View Full Version : Free Of Rape: An Offender's Constitutional Right


Retired-6
03-20-2003, 11:25 PM
It has been long standing that the Eighth Amendment provides offenders with certain constitutional rights. Along with the right to receive proper medical care and be free of excessive force. Offenders also have the right to be secure in their physical safety... Though the Courts have not always agreed upon what constitutes a DOC's responsibility to secure the physicial safety of offenders.

In the late 90's I was informed that the MoDOC was going to institute a "safe sex" course for offenders and along with this, pass out condoms. This information was given to me by an employee of mine who was and remains to be a caseworker in the St. Joesph, Missouri Dianostic Center. When I thought about it, it was not easy to take a stand on only one side. For while we must certainly be mindful that sex does exist inside prisons and the likelihood that STD's will rise. We must also remember that with the utilization of condoms, critical evidence [DNA] can be suddenly eliminated. Now, I do not know if the course finely came to bear, or if it was scrubbed. What I do know however is that every offender, regardless of their age, gender, sexuality or status has the inherent, sole and exclusive right to be free of not only being rapped, but also in living in fear of being raped.

With the Prison Rape Reduction Act of 2003, a new door is being opened. A door that not only takes a first-ever Federal stand on prison rapes on a national level, but also in forcing responsibility upon the DOC's to take a strong and visible stand on protecting offenders and having to report incidences of rape to the Federal Government for tracking purposes.
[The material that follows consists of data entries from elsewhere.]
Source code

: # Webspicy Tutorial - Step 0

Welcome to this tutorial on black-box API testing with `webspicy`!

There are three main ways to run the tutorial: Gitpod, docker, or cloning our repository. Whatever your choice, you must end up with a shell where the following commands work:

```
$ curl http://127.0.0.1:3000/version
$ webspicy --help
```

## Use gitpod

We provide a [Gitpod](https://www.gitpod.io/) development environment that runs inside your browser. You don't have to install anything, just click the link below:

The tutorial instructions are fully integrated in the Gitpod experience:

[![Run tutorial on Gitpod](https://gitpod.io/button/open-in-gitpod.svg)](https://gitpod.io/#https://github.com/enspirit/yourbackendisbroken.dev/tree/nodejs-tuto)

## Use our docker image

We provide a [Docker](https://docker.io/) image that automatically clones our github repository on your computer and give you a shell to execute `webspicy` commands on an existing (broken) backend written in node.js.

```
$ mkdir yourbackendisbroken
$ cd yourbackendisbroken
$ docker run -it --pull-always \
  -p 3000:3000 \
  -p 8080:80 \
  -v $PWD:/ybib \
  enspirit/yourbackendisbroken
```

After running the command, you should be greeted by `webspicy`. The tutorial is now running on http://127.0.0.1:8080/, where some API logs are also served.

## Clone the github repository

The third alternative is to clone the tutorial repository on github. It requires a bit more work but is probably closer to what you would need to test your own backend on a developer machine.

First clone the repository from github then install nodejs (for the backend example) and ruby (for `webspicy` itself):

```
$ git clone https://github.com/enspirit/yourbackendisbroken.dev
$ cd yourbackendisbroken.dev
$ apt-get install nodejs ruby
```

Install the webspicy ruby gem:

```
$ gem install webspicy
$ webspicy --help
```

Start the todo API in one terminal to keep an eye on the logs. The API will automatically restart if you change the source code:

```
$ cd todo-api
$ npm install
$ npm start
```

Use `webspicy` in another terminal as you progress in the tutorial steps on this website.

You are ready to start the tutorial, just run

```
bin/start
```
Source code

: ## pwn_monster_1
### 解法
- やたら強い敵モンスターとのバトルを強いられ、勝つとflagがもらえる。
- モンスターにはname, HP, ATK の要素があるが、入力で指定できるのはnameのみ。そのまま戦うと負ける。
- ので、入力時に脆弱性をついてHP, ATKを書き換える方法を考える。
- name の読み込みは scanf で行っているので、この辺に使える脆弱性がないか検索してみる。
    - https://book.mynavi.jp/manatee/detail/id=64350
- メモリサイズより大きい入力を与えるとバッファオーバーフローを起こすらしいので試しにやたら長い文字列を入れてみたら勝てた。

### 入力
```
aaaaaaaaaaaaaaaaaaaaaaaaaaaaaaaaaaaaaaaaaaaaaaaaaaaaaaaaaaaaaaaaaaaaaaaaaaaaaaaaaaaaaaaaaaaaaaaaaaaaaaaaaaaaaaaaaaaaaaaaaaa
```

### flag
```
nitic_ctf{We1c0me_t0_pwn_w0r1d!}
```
That can assist the U.S.DOJ in taking appropriate actions against a DOC that fails to properly protect offenders by instituting proper and certainly necessiary safeguards and tracking systems. Moreover, with this act, a new door is also opened that will afford offenders the opportunity to petition the Courts and hold indifferent penal staff lawfully accountable for the rapes they choose to knowingly ignore, by virtue of the Eighth Amendment and Title 42 U.S.C., Section 1983. It is a milestone in Constitutional rights of offenders, yet, one long since forgotten.
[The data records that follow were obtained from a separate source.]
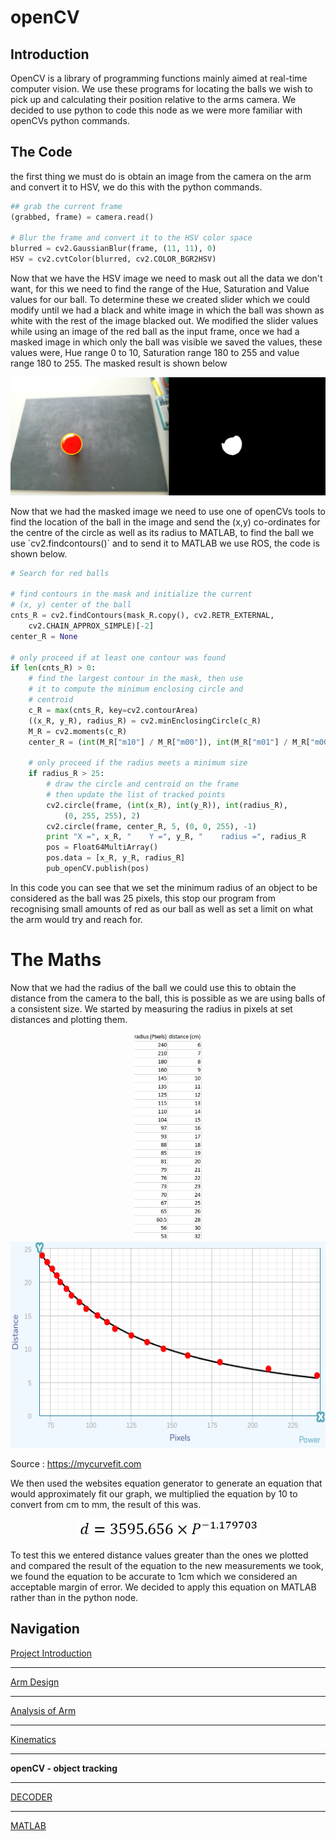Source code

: # openCV

## Introduction 
OpenCV is a library of programming functions mainly aimed at real-time computer vision. We use these programs for locating the balls we wish to pick up and calculating their position relative to the arms camera. We decided to use python to code this node as we were more familiar with openCVs python commands.  

## The Code
the first thing we must do is obtain an image from the camera on the arm and convert it to HSV, we do this with the python commands.  
```python
## grab the current frame
(grabbed, frame) = camera.read()

# Blur the frame and convert it to the HSV color space
blurred = cv2.GaussianBlur(frame, (11, 11), 0)
HSV = cv2.cvtColor(blurred, cv2.COLOR_BGR2HSV)
```  
Now that we have the HSV image we need to mask out all the data we don't want, for this we need to find the range of the Hue, Saturation and Value values for our ball. To determine these we created slider which we could modify until we had a black and white image in which the ball was shown as white with the rest of the image blacked out. We modified the slider values while using an image of the red ball as the input frame, once we had a masked image in which only the ball was visible we saved the values, these values were, Hue range 0 to 10, Saturation range 180 to 255 and value range 180 to 255. The masked result is shown below   
<p align="center">
<img src="https://raw.githubusercontent.com/AandJ/ROCO224/master/IMAGES/MASKEDBALL.png"/>  
</p>
Now that we had the masked image we need to use one of openCVs tools to find the location of the ball in the image and send the (x,y) co-ordinates for the centre of the circle as well as its radius to MATLAB, to find the ball we use `cv2.findcontours()` and to send it to MATLAB we use ROS, the code is shown below.

```python
# Search for red balls

# find contours in the mask and initialize the current
# (x, y) center of the ball
cnts_R = cv2.findContours(mask_R.copy(), cv2.RETR_EXTERNAL,
	cv2.CHAIN_APPROX_SIMPLE)[-2]
center_R = None
 	
# only proceed if at least one contour was found
if len(cnts_R) > 0:
	# find the largest contour in the mask, then use
	# it to compute the minimum enclosing circle and
	# centroid
	c_R = max(cnts_R, key=cv2.contourArea)
	((x_R, y_R), radius_R) = cv2.minEnclosingCircle(c_R)
	M_R = cv2.moments(c_R)
	center_R = (int(M_R["m10"] / M_R["m00"]), int(M_R["m01"] / M_R["m00"]))
 
	# only proceed if the radius meets a minimum size
	if radius_R > 25:
		# draw the circle and centroid on the frame
		# then update the list of tracked points
		cv2.circle(frame, (int(x_R), int(y_R)), int(radius_R),
			(0, 255, 255), 2)
		cv2.circle(frame, center_R, 5, (0, 0, 255), -1)
		print "X =", x_R, "    Y =", y_R, "    radius =", radius_R
		pos = Float64MultiArray()			
		pos.data = [x_R, y_R, radius_R]
		pub_openCV.publish(pos)
```

In this code you can see that we set the minimum radius of an object to be considered as the ball was 25 pixels, this stop our program from recognising small amounts of red as our ball as well as set a limit on what the arm would try and reach for.  

# The Maths
Now that we had the radius of the ball we could use this to obtain the distance from the camera to the ball, this is possible as we are using balls of a consistent size. We started by measuring the radius in pixels at set distances and plotting them.
<p align="center">
<img src="https://raw.githubusercontent.com/AandJ/ROCO224/master/IMAGES/openCVSpreadsheet.png"  height="330"/> <img src="https://raw.githubusercontent.com/AandJ/ROCO224/master/IMAGES/GraphOPENCV.png" height="330"/>  

Source : https://mycurvefit.com  
</p>
We then used the websites equation generator to generate an equation that would approximately fit our graph, we multiplied the equation by 10 to convert from cm to mm, the result of this was.  
<p align="center">
<img src="https://raw.githubusercontent.com/AandJ/ROCO224/master/IMAGES/DistanceEQ.PNG"/>  
</p>
To test this we entered distance values greater than the ones we plotted and compared the result of the equation to the new measurements we took, we found the equation to be accurate to 1cm which we considered an acceptable margin of error.  
We decided to apply this equation on MATLAB rather than in the python node.  

## Navigation
[Project Introduction](https://github.com/AandJ/ROCO224/blob/master/ProjectIntroduction.md)  
***
[Arm Design](https://github.com/AandJ/ROCO224/blob/master/ArmDesign.md)  
***
[Analysis of Arm](https://github.com/AandJ/ROCO224/blob/master/ArmAnalysis.md)  
***
[Kinematics](https://github.com/AandJ/ROCO224/blob/master/kinematics.md)  
***
__openCV - object tracking__  
***
[DECODER](https://github.com/AandJ/ROCO224/blob/master/Decoder.md)  
***
[MATLAB](https://github.com/AandJ/ROCO224/blob/master/MATLAB.md)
There are lifelong emotional traumas that can exist for a person who has been rapped and fears that can become burried deep inside. For offenders it is certainly no less the same; perhaps even more so in respect to their having to live with their rappist(s) day after day after day for years on end. Transfers are not always possible; and many penal staff simply do not care to-wit: leaves the offender open to the probability of being rapped repeatedly. In the end, transcending the physicial rape unto itself and prescribing to intense psychologial torture as well. And though not widely spoken about in our society, male rapes, even those outside of prison exist and carry with it grave psychological traums that can sometimes, if not many times, lead a man down the suicide path. Because they absorb the incorrect belief that they are suddenly no longer a "man". And offenders are certainly not immune to these psychologial traums or their lifelong harmful effects.